LONDON (Reuters) - Libyan leader Muammar Gaddafi will play a major role in any regime formed in the country but new blood will need to take over direct control and introduce reform, his son told the Financial Times on Wednesday. “My father would stay as the big father who advises,” Saadi Gaddafi told the Financial Times by telephone from Tripoli, adding that up to 85 percent of Libya was “very calm and very safe.”
Demonstrations broke out a week ago, with much of the east of the country now under the control of protesters.
Saadi Gaddafi, who was once a professional soccer player in Italy, told the FT the leadership would recover the eastern part of the country “sooner or later.”
“Yes, there are people protesting against my father’s rule.

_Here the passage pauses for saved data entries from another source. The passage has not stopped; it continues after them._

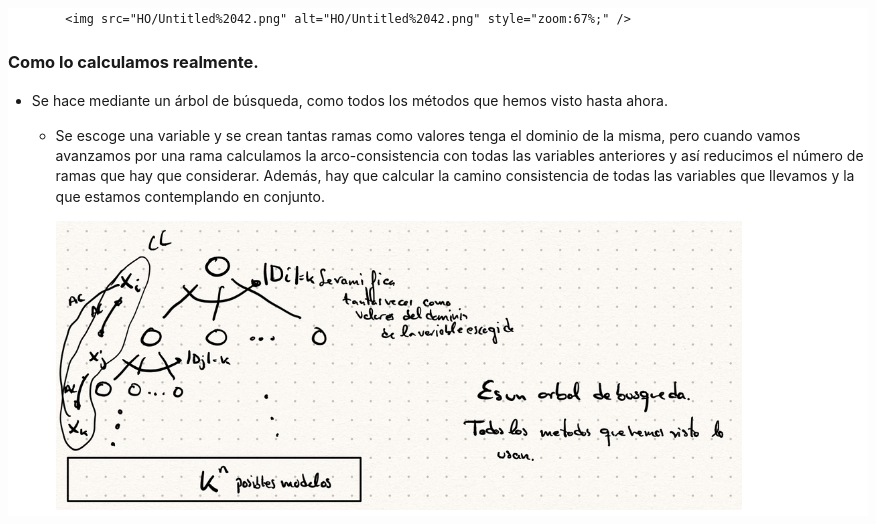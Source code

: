             <img src="HO/Untitled%2042.png" alt="HO/Untitled%2042.png" style="zoom:67%;" />
    
### Como lo calculamos realmente.

- Se hace mediante un árbol de búsqueda, como todos los métodos que hemos visto hasta ahora.
    - Se escoge una variable y se crean tantas ramas como valores tenga el dominio de la misma, pero cuando vamos avanzamos por una rama calculamos la arco-consistencia con todas las variables anteriores y así reducimos el número de ramas que hay que considerar. Además, hay que calcular la camino consistencia de todas las variables que llevamos y la que estamos contemplando en conjunto.
    
        <img src="HO/Untitled%2043.png" alt="HO/Untitled%2043.png" style="zoom:67%;" />
    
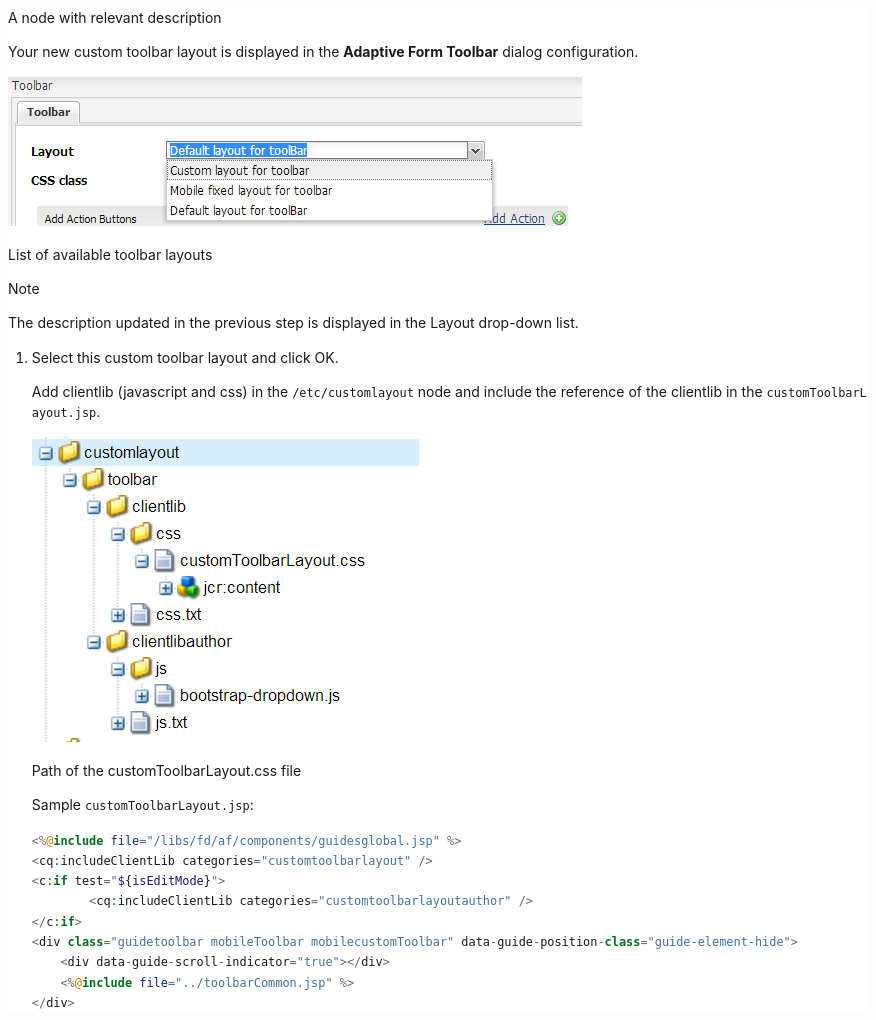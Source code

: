   A node with relevant description

   Your new custom toolbar layout is displayed in the **Adaptive Form Toolbar** dialog configuration.

   ![List of available toolbar layouts](assets/toolbar4.png)

   List of available toolbar layouts

   >[!NOTE]
   >
   >The description updated in the previous step is displayed in the Layout drop-down list.

1. Select this custom toolbar layout and click OK.

   Add clientlib (javascript and css) in the `/etc/customlayout` node and include the reference of the clientlib in the `customToolbarLayout.jsp`.

   ![Path of the customToolbarLayout.css file](assets/toolbar_3.png)

   Path of the customToolbarLayout.css file

   Sample `customToolbarLayout.jsp`:

   ```php
   <%@include file="/libs/fd/af/components/guidesglobal.jsp" %>
   <cq:includeClientLib categories="customtoolbarlayout" />
   <c:if test="${isEditMode}">
           <cq:includeClientLib categories="customtoolbarlayoutauthor" />
   </c:if>
   <div class="guidetoolbar mobileToolbar mobilecustomToolbar" data-guide-position-class="guide-element-hide">
       <div data-guide-scroll-indicator="true"></div>            
       <%@include file="../toolbarCommon.jsp" %>
   </div>
   
   ```

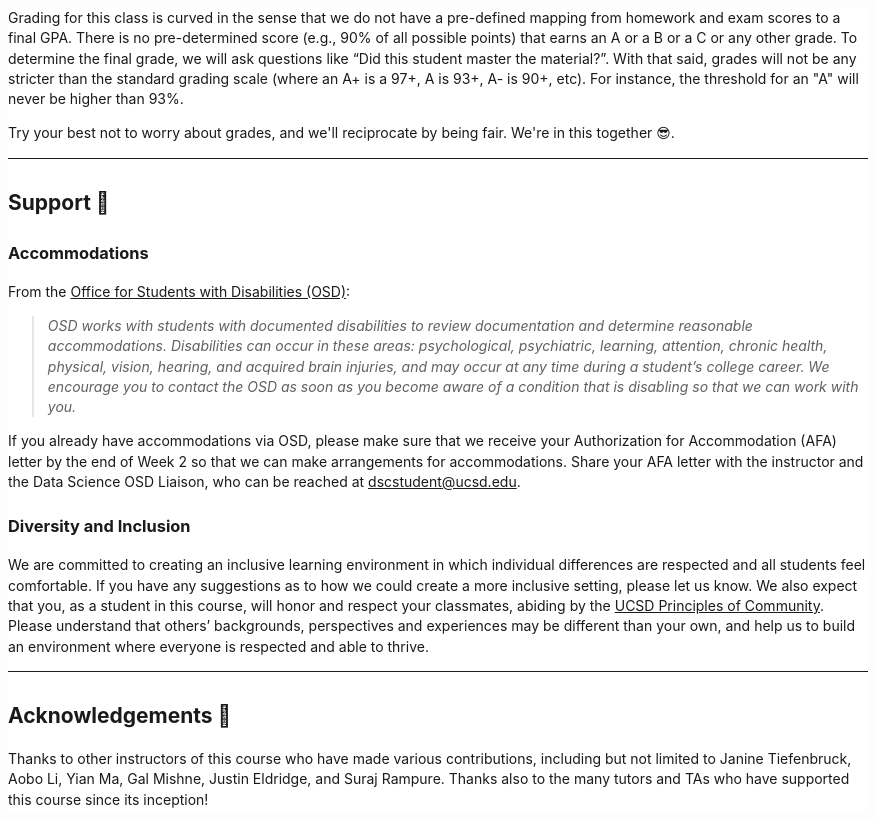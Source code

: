 Grading for this class is curved in the sense that we do not have a pre-defined mapping from homework and exam scores to a final GPA. There is no pre-determined score (e.g., 90% of all possible points) that earns an A or a B or a C or any other grade. To determine the final grade, we will ask questions like “Did this student master the material?”. With that said, grades will not be any stricter than the standard grading scale (where an A+ is a 97+, A is 93+, A- is 90+, etc). For instance, the threshold for an "A" will never be higher than 93%.

Try your best not to worry about grades, and we'll reciprocate by being fair. We're in this together 😎.

---

## Support 🤝

### Accommodations

From the [Office for Students with Disabilities (OSD)](https://osd.ucsd.edu/):

>_OSD works with students with documented disabilities to review documentation and determine reasonable accommodations. Disabilities can occur in these areas: psychological, psychiatric, learning, attention, chronic health, physical, vision, hearing, and acquired brain injuries, and may occur at any time during a student’s college career. We encourage you to contact the OSD as soon as you become aware of a condition that is disabling so that we can work with you._

If you already have accommodations via OSD, please make sure that we receive your Authorization for Accommodation (AFA) letter by the end of Week 2 so that we can make arrangements for accommodations. Share your AFA letter with the instructor and the Data Science OSD Liaison, who can be reached at [dscstudent@ucsd.edu](mailto:dscstudent@ucsd.edu). 

### Diversity and Inclusion

We are committed to creating an inclusive learning environment in which individual differences are respected and all students feel comfortable. If you have any suggestions as to how we could create a more inclusive setting, please let us know.
We also expect that you, as a student in this course, will honor and respect your classmates, abiding by the [UCSD Principles of Community](https://ucsd.edu/about/principles.html). Please understand that others’ backgrounds, perspectives and experiences may be different than your own, and help us to build an environment where everyone is respected and able to thrive.

---

## Acknowledgements 🙏

Thanks to other instructors of this course who have made various contributions, including but not limited to Janine Tiefenbruck, Aobo Li, Yian Ma, Gal Mishne, Justin Eldridge, and Suraj Rampure. Thanks also to the many tutors and TAs who have supported this course since its inception!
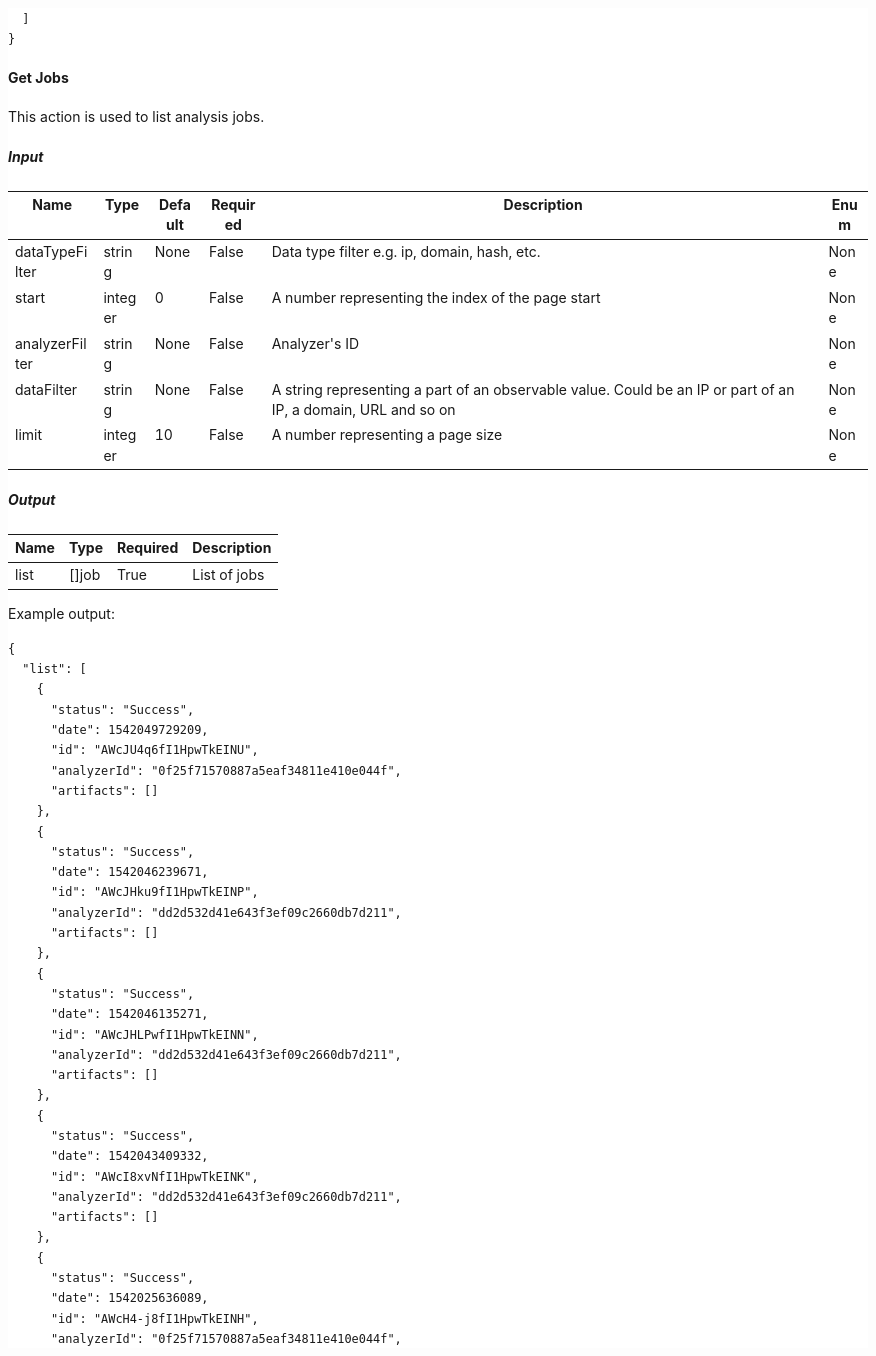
 ```
  ]
}
```

#### Get Jobs

This action is used to list analysis jobs.

##### Input

|Name|Type|Default|Required|Description|Enum|
|----|----|-------|--------|-----------|----|
|dataTypeFilter|string|None|False|Data type filter e.g. ip, domain, hash, etc.|None|
|start|integer|0|False|A number representing the index of the page start|None|
|analyzerFilter|string|None|False|Analyzer's ID|None|
|dataFilter|string|None|False|A string representing a part of an observable value. Could be an IP or part of an IP, a domain, URL and so on|None|
|limit|integer|10|False|A number representing a page size|None|

##### Output

|Name|Type|Required|Description|
|----|----|--------|-----------|
|list|[]job|True|List of jobs|

Example output:

```
{
  "list": [
    {
      "status": "Success",
      "date": 1542049729209,
      "id": "AWcJU4q6fI1HpwTkEINU",
      "analyzerId": "0f25f71570887a5eaf34811e410e044f",
      "artifacts": []
    },
    {
      "status": "Success",
      "date": 1542046239671,
      "id": "AWcJHku9fI1HpwTkEINP",
      "analyzerId": "dd2d532d41e643f3ef09c2660db7d211",
      "artifacts": []
    },
    {
      "status": "Success",
      "date": 1542046135271,
      "id": "AWcJHLPwfI1HpwTkEINN",
      "analyzerId": "dd2d532d41e643f3ef09c2660db7d211",
      "artifacts": []
    },
    {
      "status": "Success",
      "date": 1542043409332,
      "id": "AWcI8xvNfI1HpwTkEINK",
      "analyzerId": "dd2d532d41e643f3ef09c2660db7d211",
      "artifacts": []
    },
    {
      "status": "Success",
      "date": 1542025636089,
      "id": "AWcH4-j8fI1HpwTkEINH",
      "analyzerId": "0f25f71570887a5eaf34811e410e044f",
```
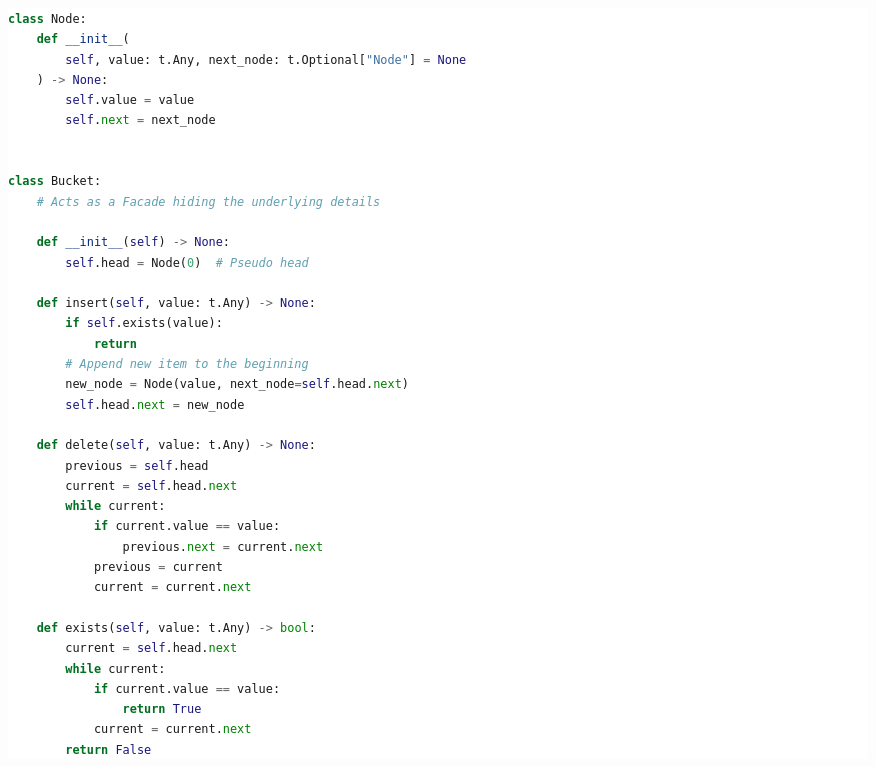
 ```python
class Node:
    def __init__(
        self, value: t.Any, next_node: t.Optional["Node"] = None
    ) -> None:
        self.value = value
        self.next = next_node


class Bucket:
    # Acts as a Facade hiding the underlying details

    def __init__(self) -> None:
        self.head = Node(0)  # Pseudo head

    def insert(self, value: t.Any) -> None:
        if self.exists(value):
            return
        # Append new item to the beginning
        new_node = Node(value, next_node=self.head.next)
        self.head.next = new_node

    def delete(self, value: t.Any) -> None:
        previous = self.head
        current = self.head.next
        while current:
            if current.value == value:
                previous.next = current.next
            previous = current
            current = current.next

    def exists(self, value: t.Any) -> bool:
        current = self.head.next
        while current:
            if current.value == value:
                return True
            current = current.next
        return False
```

It is normal. Everybody needs to be free to express their opinion,” he said in an interview published on the paper’s website.
“After this positive earthquake, we have to do something for Libya. We have to bring in new blood to govern our country.”
He said his brother Saif al-Islam was working on a new constitution and would make an announcement soon, although he gave no details, the FT said.
As many as 1,000 people have been killed since the uprising started and Saadi Gaddafi said ships and planes had been used to bomb ammunition depots near the eastern city of Benghazi but said these were not located near populated areas.
He said that destroying the weapons would prevent them falling into the wrong hands, saying there were “thousands” of al Qaeda militants in the country who were attempting to take control of the eastern region.
He also said the army would be sent to guard Libya’s hydrocarbons industry if necessary.
“The army is still very strong,” he said. “If we hear anything, we will send some battalions. When people see the army, they will be afraid.”